Friday 20 July 2007

Inept and Secretive

Well, if you're going to be inept it's probably best to be secretive about it, isn't it? It seems that certain people haven't been secretive enough and the Constitutional Affairs Committee has blown their cover, while saying that the role of the Attorney General is "not sustainable" in its present form. The full report is due next Thursday, by which time we should also have seen Baroness Scotland's consultation paper on the future of her office. Until then I can only speculate about whether it will call for a better grade of ineptitude, one that is even more secretive and thus better at cover-ups.

Head of Legal has already commented several times on possible reforms of the post of Attorney General, for instance Brown's constitutional package, Pat it is indeed, Goldsmith's injunction against BBC and David Pannick and Attorney General, so I won't add anything else until the consultation paper and report are published next week.

Update: By way of a brief update free from any attempt at analysis, here are the consultation document and report as promised, as well as few other vaguely relevant links.

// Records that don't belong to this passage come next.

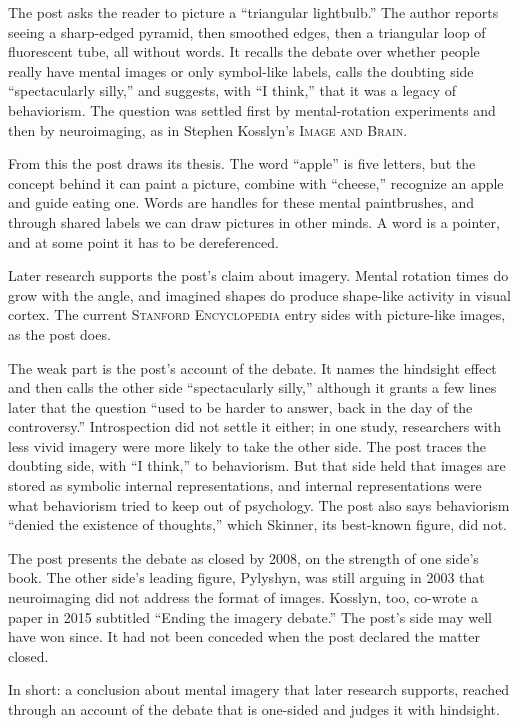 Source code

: \begin{afterword}
\summaryhead

The post asks the reader to picture a ``triangular lightbulb.'' The author reports seeing a sharp-edged pyramid, then smoothed edges, then a triangular loop of fluorescent tube, all without words. It recalls the debate over whether people really have mental images or only symbol-like labels, calls the doubting side ``spectacularly silly,'' and suggests, with ``I think,'' that it was a legacy of behaviorism. The question was settled first by mental-rotation experiments and then by neuroimaging, as in Stephen Kosslyn's \textsc{Image and Brain}.

From this the post draws its thesis. The word ``apple'' is five letters, but the concept behind it can paint a picture, combine with ``cheese,'' recognize an apple and guide eating one. Words are handles for these mental paintbrushes, and through shared labels we can draw pictures in other minds. A word is a pointer, and at some point it has to be dereferenced.

\responsehead

Later research supports the post's claim about imagery. Mental rotation times do grow with the angle, and imagined shapes do produce shape-like activity in visual cortex. The current \textsc{Stanford Encyclopedia} entry sides with picture-like images, as the post does.

The weak part is the post's account of the debate. It names the hindsight effect and then calls the other side ``spectacularly silly,'' although it grants a few lines later that the question ``used to be harder to answer, back in the day of the controversy.'' Introspection did not settle it either; in one study, researchers with less vivid imagery were more likely to take the other side. The post traces the doubting side, with ``I think,'' to behaviorism. But that side held that images are stored as symbolic internal representations, and internal representations were what behaviorism tried to keep out of psychology. The post also says behaviorism ``denied the existence of thoughts,'' which Skinner, its best-known figure, did not.

The post presents the debate as closed by 2008, on the strength of one side's book. The other side's leading figure, Pylyshyn, was still arguing in 2003 that neuroimaging did not address the format of images. Kosslyn, too, co-wrote a paper in 2015 subtitled ``Ending the imagery debate.'' The post's side may well have won since. It had not been conceded when the post declared the matter closed.

In short: a conclusion about mental imagery that later research supports, reached through an account of the debate that is one-sided and judges it with hindsight.
\end{afterword}
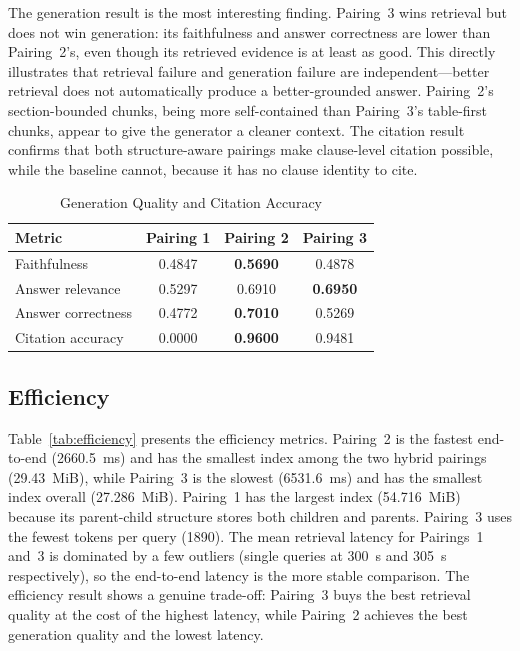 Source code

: \documentclass[conference]{IEEEtran}
\begin{document}
The generation result is the most interesting finding. Pairing~3 wins retrieval but does not win generation: its faithfulness and answer correctness are lower than Pairing~2's, even though its retrieved evidence is at least as good. This directly illustrates that retrieval failure and generation failure are independent---better retrieval does not automatically produce a better-grounded answer. Pairing~2's section-bounded chunks, being more self-contained than Pairing~3's table-first chunks, appear to give the generator a cleaner context. The citation result confirms that both structure-aware pairings make clause-level citation possible, while the baseline cannot, because it has no clause identity to cite.

\begin{table}[t]
\caption{Generation Quality and Citation Accuracy}
\label{tab:generation}
\centering
\begin{tabular}{lccc}
\toprule
Metric & Pairing 1 & Pairing 2 & Pairing 3 \\
\midrule
Faithfulness & 0.4847 & \textbf{0.5690} & 0.4878 \\
Answer relevance & 0.5297 & 0.6910 & \textbf{0.6950} \\
Answer correctness & 0.4772 & \textbf{0.7010} & 0.5269 \\
Citation accuracy & 0.0000 & \textbf{0.9600} & 0.9481 \\
\bottomrule
\end{tabular}
\end{table}

\subsection{Efficiency}
Table~\ref{tab:efficiency} presents the efficiency metrics. Pairing~2 is the fastest end-to-end (2660.5~ms) and has the smallest index among the two hybrid pairings (29.43~MiB), while Pairing~3 is the slowest (6531.6~ms) and has the smallest index overall (27.286~MiB). Pairing~1 has the largest index (54.716~MiB) because its parent-child structure stores both children and parents. Pairing~3 uses the fewest tokens per query (1890). The mean retrieval latency for Pairings~1 and~3 is dominated by a few outliers (single queries at 300~s and 305~s respectively), so the end-to-end latency is the more stable comparison. The efficiency result shows a genuine trade-off: Pairing~3 buys the best retrieval quality at the cost of the highest latency, while Pairing~2 achieves the best generation quality and the lowest latency.
\end{document}
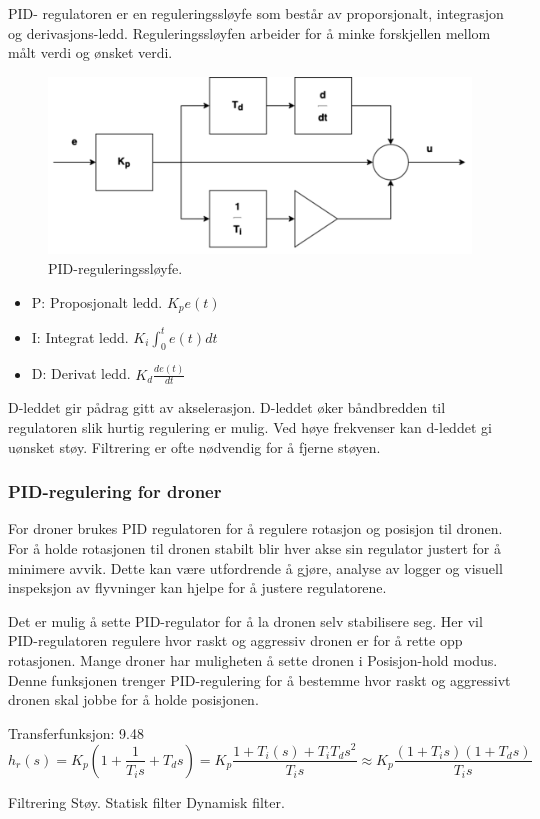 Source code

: PID- regulatoren er en reguleringssløyfe som består av proporsjonalt, integrasjon og derivasjons-ledd. 
Reguleringssløyfen arbeider for å minke forskjellen mellom målt verdi og ønsket verdi.

\begin{figure}[htp]
    \centering
    \includegraphics[width=0.7\columnwidth]{figures/reguleringssloyfe}
    \caption{PID-reguleringssløyfe.}
    \label{fig:reguleringssloyfe}
\end{figure}

\begin{itemize}
\item P: Proposjonalt ledd. $K_pe(t)$
\item I: Integrat ledd. $K_i \int_0^t e(t) dt$
\item D: Derivat ledd. $ K_d \frac{d e(t)}{dt} $
\end{itemize}

D-leddet gir pådrag gitt av akselerasjon.  D-leddet øker båndbredden til regulatoren slik hurtig regulering er mulig. 
Ved høye frekvenser kan d-leddet gi uønsket støy. Filtrering er ofte nødvendig for å fjerne støyen. \parencite{Balchen2000} 

\subsubsection{PID-regulering for droner}
For droner brukes PID regulatoren for å regulere rotasjon og posisjon til dronen. 
For å holde rotasjonen til dronen stabilt blir hver akse sin regulator justert for å minimere avvik. 
Dette kan være utfordrende å gjøre, analyse av logger og visuell inspeksjon av flyvninger kan hjelpe for å justere regulatorene.

Det er mulig å sette PID-regulator for å la dronen selv stabilisere seg. 
Her vil PID-regulatoren regulere hvor raskt og aggressiv dronen er for å rette opp rotasjonen. 
Mange droner har muligheten å sette dronen i Posisjon-hold modus. 
Denne funksjonen trenger PID-regulering for å bestemme hvor raskt og aggressivt dronen skal jobbe for å holde posisjonen. 

Transferfunksjon: 9.48
\[h_r(s) = K_p(1+\frac{1}{T_is}+T_ds) = K_p \frac{1+T_i(s)+T_iT_ds^2}{T_is} \approx K_p \frac{(1+T_is)(1+T_ds)}{T_is}\]

Filtrering
Støy. Statisk filter Dynamisk filter.
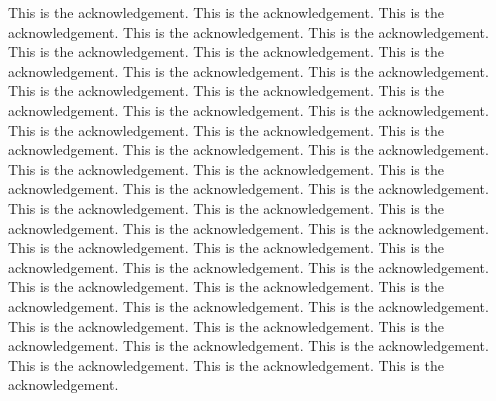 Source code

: This is the acknowledgement.
This is the acknowledgement.
This is the acknowledgement.
This is the acknowledgement.
This is the acknowledgement.
This is the acknowledgement.
This is the acknowledgement.
This is the acknowledgement.
This is the acknowledgement.
This is the acknowledgement.
This is the acknowledgement.
This is the acknowledgement.
This is the acknowledgement.
This is the acknowledgement.
This is the acknowledgement.
This is the acknowledgement.
This is the acknowledgement.
This is the acknowledgement.
This is the acknowledgement.
This is the acknowledgement.
This is the acknowledgement.
This is the acknowledgement.
This is the acknowledgement.
This is the acknowledgement.
This is the acknowledgement.
This is the acknowledgement.
This is the acknowledgement.
This is the acknowledgement.
This is the acknowledgement.
This is the acknowledgement.
This is the acknowledgement.
This is the acknowledgement.
This is the acknowledgement.
This is the acknowledgement.
This is the acknowledgement.
This is the acknowledgement.
This is the acknowledgement.
This is the acknowledgement.
This is the acknowledgement.
This is the acknowledgement.
This is the acknowledgement.
This is the acknowledgement.
This is the acknowledgement.
This is the acknowledgement.
This is the acknowledgement.
This is the acknowledgement.
This is the acknowledgement.
This is the acknowledgement.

Consultation Press Release
A Consultation on the role of the Attorney General
Constitutional Role of the Attorney General
Times article
The creation of the Ministry of Justice
Scrutiny of Constitutional Reform

2 comments:

Richard Elliot said...

Interesting times in consitutional affairs. Does our uncodified constitution work and if it 'aint broke don't fix it? Or do we need to formalise the relationship between the state and the individual.

Conservative blogs are buzzing with talk of growning authoritarism (e.g smoking ban, extended detention without trial etc...). Is this the grumblings of people in opposition or identification of a worrying trend?

Hope you had a good holiday.

The Chief said...

It's a good point, but I don't think the smoking ban and 56 day detention are part of the same trend. I think they're based on two different premises and that's why I'm quite content with one of them and think the other is a simply awful idea. It's not just because I don't smoke as I'm also pretty unlikely to be high on the police's terrorism hit list so I don't see that it would affect me personally. I'm also all for stopping people blowing up bits of London, the issue is one of proportionality when it comes to depriving people of liberty.

Asking smokers not to smoke where other people work is a very minor infringement when offset against 600 deaths a year - I don't know if the figures are correct, but I haven't see anything contrary to that so run with them for now. Locking someone up for two months because they have a beard is, to my mind at least, from a wholly different strand of authoritarianism. Ok, that's flippant, but extended detention is just one facet of a march to informal summary justice, part of which has been the expansion of the various Prevention of Terrorism Acts from the 1970s. It's the kind of all control that every government wants when in power and is easy for every opposition party to decry. The question is always, who would reverse this process?

More pressingly, now that KP has gone as well as Cook and Darryl do we have any chance in this Test?